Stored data
=== Section Start ===
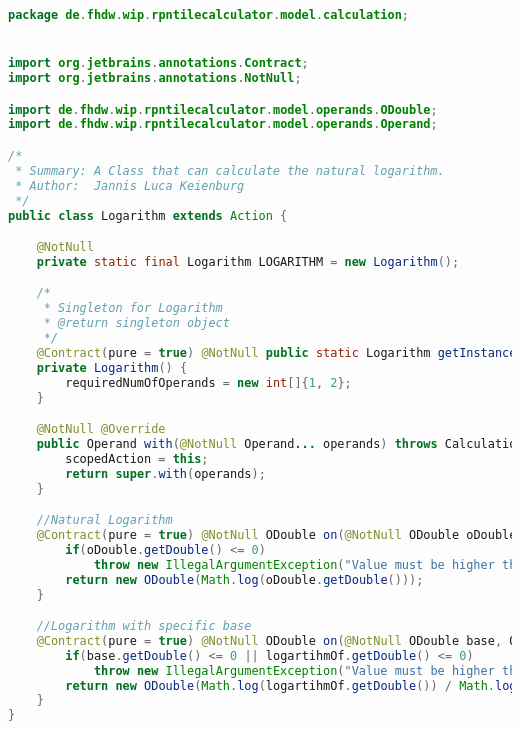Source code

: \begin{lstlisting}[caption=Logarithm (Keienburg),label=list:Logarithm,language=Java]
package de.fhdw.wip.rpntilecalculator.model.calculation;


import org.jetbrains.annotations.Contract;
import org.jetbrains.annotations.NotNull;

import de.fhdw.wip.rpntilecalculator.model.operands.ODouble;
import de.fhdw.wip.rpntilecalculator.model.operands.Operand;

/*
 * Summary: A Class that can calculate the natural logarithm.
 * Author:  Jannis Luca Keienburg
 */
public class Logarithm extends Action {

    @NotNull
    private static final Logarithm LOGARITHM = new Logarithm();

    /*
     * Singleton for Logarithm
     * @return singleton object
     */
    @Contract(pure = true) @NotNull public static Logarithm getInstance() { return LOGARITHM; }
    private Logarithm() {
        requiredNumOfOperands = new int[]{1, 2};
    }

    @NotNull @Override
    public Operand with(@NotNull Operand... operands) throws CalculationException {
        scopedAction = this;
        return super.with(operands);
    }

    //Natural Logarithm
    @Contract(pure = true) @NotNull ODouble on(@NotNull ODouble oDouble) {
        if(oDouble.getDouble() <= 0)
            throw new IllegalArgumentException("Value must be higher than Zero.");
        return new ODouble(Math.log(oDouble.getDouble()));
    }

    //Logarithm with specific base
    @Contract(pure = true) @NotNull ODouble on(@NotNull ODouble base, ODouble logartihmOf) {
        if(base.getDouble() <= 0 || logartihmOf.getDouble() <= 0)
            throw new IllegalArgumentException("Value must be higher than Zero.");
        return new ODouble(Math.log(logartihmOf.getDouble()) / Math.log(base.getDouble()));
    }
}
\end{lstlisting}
=== Section End ===
=== Section Start ===
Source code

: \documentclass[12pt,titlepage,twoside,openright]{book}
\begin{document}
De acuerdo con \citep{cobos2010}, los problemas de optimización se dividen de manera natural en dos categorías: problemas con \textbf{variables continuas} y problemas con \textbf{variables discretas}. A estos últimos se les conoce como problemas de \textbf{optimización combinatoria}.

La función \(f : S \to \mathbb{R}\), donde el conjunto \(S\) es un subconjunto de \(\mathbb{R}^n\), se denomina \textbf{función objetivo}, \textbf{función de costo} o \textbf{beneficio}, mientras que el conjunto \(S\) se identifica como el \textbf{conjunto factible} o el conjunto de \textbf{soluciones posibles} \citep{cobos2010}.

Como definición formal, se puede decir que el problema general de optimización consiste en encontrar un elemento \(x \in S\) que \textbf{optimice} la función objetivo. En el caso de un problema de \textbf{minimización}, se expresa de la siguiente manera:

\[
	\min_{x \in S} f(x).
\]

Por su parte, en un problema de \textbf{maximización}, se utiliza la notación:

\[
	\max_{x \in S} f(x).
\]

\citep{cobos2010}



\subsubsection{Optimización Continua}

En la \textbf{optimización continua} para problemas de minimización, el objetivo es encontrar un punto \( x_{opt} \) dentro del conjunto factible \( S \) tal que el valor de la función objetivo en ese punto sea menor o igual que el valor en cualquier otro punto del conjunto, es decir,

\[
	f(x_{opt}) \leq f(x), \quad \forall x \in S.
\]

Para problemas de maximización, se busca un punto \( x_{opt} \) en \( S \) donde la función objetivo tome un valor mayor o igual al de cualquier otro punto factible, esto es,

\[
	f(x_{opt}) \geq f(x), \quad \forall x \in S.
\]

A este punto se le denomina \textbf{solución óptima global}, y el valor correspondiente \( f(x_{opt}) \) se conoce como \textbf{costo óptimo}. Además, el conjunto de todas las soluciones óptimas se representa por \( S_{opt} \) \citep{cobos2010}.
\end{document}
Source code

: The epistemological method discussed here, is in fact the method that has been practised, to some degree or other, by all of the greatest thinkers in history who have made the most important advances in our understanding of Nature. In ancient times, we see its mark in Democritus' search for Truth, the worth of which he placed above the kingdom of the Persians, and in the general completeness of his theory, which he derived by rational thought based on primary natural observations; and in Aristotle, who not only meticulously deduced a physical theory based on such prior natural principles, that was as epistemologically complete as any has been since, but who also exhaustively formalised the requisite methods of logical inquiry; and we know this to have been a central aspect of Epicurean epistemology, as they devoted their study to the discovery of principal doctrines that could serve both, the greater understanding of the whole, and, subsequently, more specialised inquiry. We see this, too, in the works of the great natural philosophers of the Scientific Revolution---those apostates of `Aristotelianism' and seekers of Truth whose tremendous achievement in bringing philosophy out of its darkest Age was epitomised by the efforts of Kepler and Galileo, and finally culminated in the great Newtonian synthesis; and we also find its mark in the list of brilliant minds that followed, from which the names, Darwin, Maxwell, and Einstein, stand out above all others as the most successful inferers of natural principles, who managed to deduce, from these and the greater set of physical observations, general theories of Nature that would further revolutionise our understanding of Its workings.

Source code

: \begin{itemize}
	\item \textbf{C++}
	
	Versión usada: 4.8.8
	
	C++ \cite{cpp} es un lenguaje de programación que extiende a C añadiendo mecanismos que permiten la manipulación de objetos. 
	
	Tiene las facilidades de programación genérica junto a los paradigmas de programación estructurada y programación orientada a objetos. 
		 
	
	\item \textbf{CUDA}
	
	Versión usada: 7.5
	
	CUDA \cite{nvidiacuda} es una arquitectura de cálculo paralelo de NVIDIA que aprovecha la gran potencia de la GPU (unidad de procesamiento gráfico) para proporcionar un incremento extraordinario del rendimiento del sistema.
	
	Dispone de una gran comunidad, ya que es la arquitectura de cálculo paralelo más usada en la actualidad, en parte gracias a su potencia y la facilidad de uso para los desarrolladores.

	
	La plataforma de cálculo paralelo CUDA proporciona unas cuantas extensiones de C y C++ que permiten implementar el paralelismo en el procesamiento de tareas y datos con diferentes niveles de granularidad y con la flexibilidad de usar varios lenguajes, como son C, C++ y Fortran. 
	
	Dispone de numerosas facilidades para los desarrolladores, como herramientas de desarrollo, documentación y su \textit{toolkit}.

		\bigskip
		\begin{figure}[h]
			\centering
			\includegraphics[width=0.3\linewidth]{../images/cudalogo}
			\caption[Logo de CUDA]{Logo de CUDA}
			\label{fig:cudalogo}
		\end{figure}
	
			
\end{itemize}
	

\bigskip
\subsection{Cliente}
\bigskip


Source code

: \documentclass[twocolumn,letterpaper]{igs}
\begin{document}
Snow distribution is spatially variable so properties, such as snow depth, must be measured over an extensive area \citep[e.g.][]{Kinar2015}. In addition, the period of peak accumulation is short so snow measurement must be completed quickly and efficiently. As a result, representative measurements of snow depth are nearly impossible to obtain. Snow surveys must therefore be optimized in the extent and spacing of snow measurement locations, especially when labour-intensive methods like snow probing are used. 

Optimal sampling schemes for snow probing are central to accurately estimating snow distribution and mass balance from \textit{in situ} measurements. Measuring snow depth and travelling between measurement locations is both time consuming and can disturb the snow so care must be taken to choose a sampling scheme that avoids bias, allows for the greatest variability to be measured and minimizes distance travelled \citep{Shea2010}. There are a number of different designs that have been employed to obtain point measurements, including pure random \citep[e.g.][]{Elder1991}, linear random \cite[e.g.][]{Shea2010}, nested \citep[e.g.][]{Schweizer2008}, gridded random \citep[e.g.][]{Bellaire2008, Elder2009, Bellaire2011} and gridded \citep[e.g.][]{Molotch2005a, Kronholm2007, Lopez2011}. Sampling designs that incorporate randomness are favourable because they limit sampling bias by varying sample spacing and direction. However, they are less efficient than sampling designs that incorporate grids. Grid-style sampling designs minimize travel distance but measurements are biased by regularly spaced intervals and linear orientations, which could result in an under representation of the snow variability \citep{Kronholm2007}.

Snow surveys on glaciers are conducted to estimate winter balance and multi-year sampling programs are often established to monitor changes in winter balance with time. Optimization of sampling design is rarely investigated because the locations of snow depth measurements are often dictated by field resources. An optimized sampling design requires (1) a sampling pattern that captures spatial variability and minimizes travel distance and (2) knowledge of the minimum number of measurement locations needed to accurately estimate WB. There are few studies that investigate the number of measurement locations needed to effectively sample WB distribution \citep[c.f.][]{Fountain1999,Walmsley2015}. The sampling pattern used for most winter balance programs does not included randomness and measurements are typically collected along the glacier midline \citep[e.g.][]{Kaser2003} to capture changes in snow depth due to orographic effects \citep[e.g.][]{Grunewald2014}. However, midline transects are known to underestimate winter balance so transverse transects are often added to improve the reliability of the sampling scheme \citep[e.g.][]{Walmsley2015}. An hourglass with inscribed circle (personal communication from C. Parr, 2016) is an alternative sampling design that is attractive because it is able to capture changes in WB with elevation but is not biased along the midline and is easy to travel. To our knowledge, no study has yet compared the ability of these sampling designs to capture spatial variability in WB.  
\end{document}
=== Section End ===
=== Section Start ===
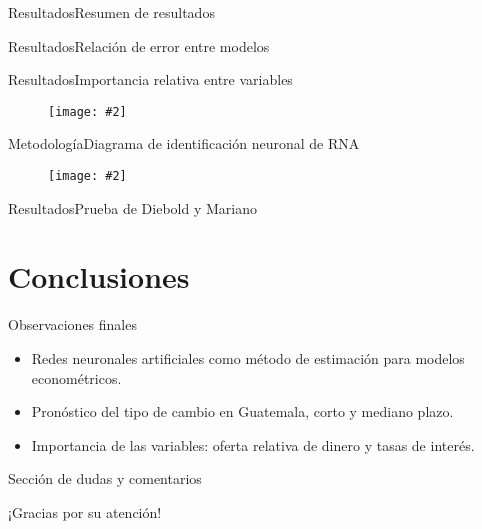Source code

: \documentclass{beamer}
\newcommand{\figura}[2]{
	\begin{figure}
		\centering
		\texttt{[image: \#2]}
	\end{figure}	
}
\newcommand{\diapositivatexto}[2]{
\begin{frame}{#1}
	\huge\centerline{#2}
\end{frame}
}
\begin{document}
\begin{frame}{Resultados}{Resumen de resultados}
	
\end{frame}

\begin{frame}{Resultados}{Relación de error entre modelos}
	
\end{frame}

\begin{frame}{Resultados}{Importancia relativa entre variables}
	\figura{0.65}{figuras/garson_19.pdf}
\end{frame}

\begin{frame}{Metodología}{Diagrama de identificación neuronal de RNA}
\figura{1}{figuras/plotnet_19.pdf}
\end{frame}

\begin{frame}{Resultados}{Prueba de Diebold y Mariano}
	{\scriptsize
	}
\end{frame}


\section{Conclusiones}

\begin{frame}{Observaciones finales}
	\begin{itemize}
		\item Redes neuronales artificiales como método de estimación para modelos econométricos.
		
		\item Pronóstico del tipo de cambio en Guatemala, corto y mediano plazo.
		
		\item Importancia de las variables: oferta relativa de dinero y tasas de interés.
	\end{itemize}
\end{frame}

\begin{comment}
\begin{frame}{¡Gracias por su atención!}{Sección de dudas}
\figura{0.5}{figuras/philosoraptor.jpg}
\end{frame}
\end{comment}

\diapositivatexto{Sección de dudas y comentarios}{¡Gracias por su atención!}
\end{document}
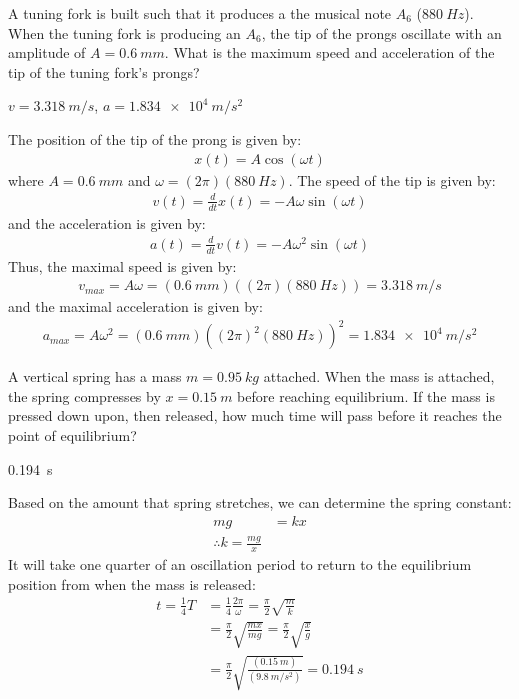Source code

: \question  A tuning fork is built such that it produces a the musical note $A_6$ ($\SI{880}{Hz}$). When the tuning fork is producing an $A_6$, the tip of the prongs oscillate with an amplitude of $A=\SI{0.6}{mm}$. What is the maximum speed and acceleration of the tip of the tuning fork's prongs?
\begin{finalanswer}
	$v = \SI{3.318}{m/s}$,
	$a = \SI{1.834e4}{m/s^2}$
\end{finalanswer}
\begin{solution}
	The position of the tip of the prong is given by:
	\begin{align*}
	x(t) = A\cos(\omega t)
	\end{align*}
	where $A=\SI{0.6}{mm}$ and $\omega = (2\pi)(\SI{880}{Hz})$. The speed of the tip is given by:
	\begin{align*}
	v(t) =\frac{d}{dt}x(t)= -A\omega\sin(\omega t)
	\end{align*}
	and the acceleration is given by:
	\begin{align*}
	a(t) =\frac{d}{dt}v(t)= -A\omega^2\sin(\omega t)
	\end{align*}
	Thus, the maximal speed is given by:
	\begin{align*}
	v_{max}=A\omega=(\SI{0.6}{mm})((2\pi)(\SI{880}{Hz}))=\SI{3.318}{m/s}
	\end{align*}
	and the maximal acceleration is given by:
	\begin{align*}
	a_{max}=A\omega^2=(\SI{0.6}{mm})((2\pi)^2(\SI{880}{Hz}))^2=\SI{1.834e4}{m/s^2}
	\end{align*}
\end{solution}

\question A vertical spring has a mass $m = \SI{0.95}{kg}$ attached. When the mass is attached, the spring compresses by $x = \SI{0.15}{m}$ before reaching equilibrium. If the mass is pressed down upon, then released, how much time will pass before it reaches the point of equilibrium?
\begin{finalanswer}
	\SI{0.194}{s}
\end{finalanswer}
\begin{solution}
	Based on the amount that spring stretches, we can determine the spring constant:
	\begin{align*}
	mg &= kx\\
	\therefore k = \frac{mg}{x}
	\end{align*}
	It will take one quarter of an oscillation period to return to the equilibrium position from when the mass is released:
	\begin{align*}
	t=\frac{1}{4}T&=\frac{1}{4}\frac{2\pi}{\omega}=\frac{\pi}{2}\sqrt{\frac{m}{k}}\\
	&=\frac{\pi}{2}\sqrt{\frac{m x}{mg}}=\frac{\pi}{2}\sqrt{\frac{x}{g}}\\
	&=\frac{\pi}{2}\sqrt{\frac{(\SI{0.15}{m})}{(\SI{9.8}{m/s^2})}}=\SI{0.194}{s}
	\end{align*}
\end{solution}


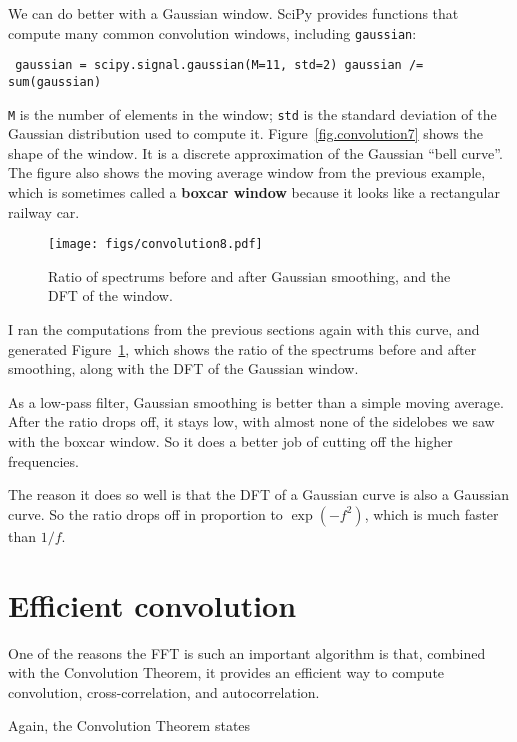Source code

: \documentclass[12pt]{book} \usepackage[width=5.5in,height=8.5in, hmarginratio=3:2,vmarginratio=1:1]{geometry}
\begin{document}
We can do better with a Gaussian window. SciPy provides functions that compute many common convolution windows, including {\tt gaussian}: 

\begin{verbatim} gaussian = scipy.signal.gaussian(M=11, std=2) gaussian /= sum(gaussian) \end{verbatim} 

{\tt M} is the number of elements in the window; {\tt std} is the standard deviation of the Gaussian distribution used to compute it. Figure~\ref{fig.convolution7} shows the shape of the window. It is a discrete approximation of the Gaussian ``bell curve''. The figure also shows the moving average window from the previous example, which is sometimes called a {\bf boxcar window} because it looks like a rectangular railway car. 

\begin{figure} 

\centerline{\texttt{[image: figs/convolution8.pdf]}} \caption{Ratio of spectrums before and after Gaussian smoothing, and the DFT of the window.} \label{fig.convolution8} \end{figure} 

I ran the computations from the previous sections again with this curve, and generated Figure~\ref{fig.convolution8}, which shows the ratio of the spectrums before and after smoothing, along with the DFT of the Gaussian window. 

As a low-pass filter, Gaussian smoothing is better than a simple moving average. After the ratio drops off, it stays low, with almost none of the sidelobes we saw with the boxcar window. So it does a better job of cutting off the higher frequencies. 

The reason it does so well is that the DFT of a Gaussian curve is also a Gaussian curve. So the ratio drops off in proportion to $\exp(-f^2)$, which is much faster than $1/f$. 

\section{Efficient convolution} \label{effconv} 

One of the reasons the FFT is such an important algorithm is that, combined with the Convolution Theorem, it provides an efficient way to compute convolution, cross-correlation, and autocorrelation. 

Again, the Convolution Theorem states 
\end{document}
=== Section End ===
TASK TO COMPLETE
Go through the data and return each line where the word "forall" appears.

WRITTEN SOLUTION
	f(x_{opt}) \leq f(x), \quad \forall x \in S.
	f(x_{opt}) \geq f(x), \quad \forall x \in S.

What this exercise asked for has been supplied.